Nama sought the orders over its concerns that the McCabes had misappropriated or dissipated more than €6.2m, including income generated by assets secured in favour of the agency. The McCabes, whose group of companies are indebted to Nama for over €235m, have denied the claims.
Yesterday at the High Court, Mr Justice Patrick McCarthy said he was satisfied to grant Nama a number of temporary injunctions — known as mareva injunctions — freezing the assets of John McCabe Sr and his wife Mary McCabe, of Rath Stud, Ashbourne, Co Meath.
Similar orders were obtained against their children John McCabe Jr, Helen McCarthy (née McCabe), Angela McCabe, Pauline McCabe, and Sandra McCabe, all with addresses at Rath Lodge, Asbourne. The injunctions were made returnable to Friday of this week.
Under the terms of the injunctions the McCabes cannot dispose, sell, or transfer any asset worth more than €5,000 in which any of them has a legal or beneficial interest.
They are also prevented from taking any steps to sell, transfer, or discharge a number of their assets including shares, properties, and cash in bank accounts.
They are further prevented from doing anything to obstruct Nama from recovering debts or enforcing judgments obtained by the agency against the defendants.
Seeking the injunctions, Rossa Fanning BL, for Nama, said his client had acquired approximately €235m worth of loans owed to AIB, IBRC, and Bank of Ireland by companies controlled by the McCabes, guaranteed by John McCabe Sr.
The information on which Nama based its application was contained in letters to Nama by solicitors for the defendants, so there could be no dispute as to the facts, counsel said.
Counsel added that undertakings, offered late in the day by the defendants, were now not acceptable to his client and Nama wanted the injunctions in place.
Lawyers for the McCabes had opposed Nama’s application. Martin Canny BL, for Mr and Mrs McCabe and four of their children, denied any wrongdoing. He asked the court to adjourn the matter to allow time to respond to Nama’s claims, and offered several undertakings on behalf of his clients.
Counsel added that a freezing order could negatively impact on the proposed sale of an apartment owned by Mr and Mrs McCabe at London’s Park Lane.
Lawyers for Ms McCarthy said she was a stranger to the allegations, and had nothing to do with the dissipation of assets.

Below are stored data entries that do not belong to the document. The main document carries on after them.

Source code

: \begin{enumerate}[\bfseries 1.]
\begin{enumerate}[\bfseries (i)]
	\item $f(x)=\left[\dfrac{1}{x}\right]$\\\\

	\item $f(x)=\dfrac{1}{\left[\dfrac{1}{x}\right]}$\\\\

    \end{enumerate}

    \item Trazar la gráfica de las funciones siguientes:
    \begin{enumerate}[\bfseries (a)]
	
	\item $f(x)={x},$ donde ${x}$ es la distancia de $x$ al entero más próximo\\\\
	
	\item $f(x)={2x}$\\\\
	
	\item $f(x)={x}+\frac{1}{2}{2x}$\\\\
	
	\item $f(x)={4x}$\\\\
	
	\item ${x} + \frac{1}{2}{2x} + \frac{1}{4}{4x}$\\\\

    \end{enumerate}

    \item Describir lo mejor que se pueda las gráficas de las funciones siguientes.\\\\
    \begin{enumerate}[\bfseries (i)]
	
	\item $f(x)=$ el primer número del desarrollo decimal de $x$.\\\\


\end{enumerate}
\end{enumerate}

Ms McCarthy was a housewife who resigned her directorships of the various McCabe companies with which she had been involved.
In his ruling Mr Justice McCarthy said he was satisfied, from both the evidence before him and an undertaking as to damages by Nama, to grant the injunctions sought.
While accepting the evidence was not as strong against Ms McCarthy, the judge said her close ties to the other defendants were such that the court should make orders against her.
The defendants, the judge said, would not suffer any prejudice as the orders would only remain in place until Friday.